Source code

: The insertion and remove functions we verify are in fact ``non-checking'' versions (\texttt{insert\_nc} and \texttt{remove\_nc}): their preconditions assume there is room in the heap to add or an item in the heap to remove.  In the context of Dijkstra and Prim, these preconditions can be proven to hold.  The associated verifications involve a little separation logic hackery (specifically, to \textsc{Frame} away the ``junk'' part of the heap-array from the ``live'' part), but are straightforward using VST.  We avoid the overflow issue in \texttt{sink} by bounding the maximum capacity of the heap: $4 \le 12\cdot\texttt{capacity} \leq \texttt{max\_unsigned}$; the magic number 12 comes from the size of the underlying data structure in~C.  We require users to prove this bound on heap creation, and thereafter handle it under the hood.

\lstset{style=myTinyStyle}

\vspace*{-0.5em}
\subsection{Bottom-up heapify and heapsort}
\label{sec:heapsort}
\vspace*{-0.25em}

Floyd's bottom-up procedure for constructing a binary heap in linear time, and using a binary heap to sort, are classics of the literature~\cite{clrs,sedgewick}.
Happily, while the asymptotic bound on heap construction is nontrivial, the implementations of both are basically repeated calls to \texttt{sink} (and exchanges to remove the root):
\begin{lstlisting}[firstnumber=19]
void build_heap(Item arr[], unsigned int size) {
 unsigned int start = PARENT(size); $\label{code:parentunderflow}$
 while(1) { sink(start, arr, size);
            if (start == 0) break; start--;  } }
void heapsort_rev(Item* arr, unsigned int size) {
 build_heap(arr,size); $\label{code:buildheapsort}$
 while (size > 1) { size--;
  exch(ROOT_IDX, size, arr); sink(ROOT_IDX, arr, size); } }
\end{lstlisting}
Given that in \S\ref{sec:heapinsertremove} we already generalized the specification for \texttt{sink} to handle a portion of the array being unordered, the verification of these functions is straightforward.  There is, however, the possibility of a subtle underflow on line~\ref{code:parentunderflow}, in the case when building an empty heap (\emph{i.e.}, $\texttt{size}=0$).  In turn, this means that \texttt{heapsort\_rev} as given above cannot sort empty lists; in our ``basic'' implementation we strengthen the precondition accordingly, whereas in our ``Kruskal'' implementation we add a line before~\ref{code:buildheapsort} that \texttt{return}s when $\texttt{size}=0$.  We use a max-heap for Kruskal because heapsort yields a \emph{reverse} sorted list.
···
### Task statement
Exactly as they appear, restate all of the entries.

### Answer space
Source code

: The insertion and remove functions we verify are in fact ``non-checking'' versions (\texttt{insert\_nc} and \texttt{remove\_nc}): their preconditions assume there is room in the heap to add or an item in the heap to remove.  In the context of Dijkstra and Prim, these preconditions can be proven to hold.  The associated verifications involve a little separation logic hackery (specifically, to \textsc{Frame} away the ``junk'' part of the heap-array from the ``live'' part), but are straightforward using VST.  We avoid the overflow issue in \texttt{sink} by bounding the maximum capacity of the heap: $4 \le 12\cdot\texttt{capacity} \leq \texttt{max\_unsigned}$; the magic number 12 comes from the size of the underlying data structure in~C.  We require users to prove this bound on heap creation, and thereafter handle it under the hood.

\lstset{style=myTinyStyle}

\vspace*{-0.5em}
\subsection{Bottom-up heapify and heapsort}
\label{sec:heapsort}
\vspace*{-0.25em}

Floyd's bottom-up procedure for constructing a binary heap in linear time, and using a binary heap to sort, are classics of the literature~\cite{clrs,sedgewick}.
Happily, while the asymptotic bound on heap construction is nontrivial, the implementations of both are basically repeated calls to \texttt{sink} (and exchanges to remove the root):
\begin{lstlisting}[firstnumber=19]
void build_heap(Item arr[], unsigned int size) {
 unsigned int start = PARENT(size); $\label{code:parentunderflow}$
 while(1) { sink(start, arr, size);
            if (start == 0) break; start--;  } }
void heapsort_rev(Item* arr, unsigned int size) {
 build_heap(arr,size); $\label{code:buildheapsort}$
 while (size > 1) { size--;
  exch(ROOT_IDX, size, arr); sink(ROOT_IDX, arr, size); } }
\end{lstlisting}
Given that in \S\ref{sec:heapinsertremove} we already generalized the specification for \texttt{sink} to handle a portion of the array being unordered, the verification of these functions is straightforward.  There is, however, the possibility of a subtle underflow on line~\ref{code:parentunderflow}, in the case when building an empty heap (\emph{i.e.}, $\texttt{size}=0$).  In turn, this means that \texttt{heapsort\_rev} as given above cannot sort empty lists; in our ``basic'' implementation we strengthen the precondition accordingly, whereas in our ``Kruskal'' implementation we add a line before~\ref{code:buildheapsort} that \texttt{return}s when $\texttt{size}=0$.  We use a max-heap for Kruskal because heapsort yields a \emph{reverse} sorted list.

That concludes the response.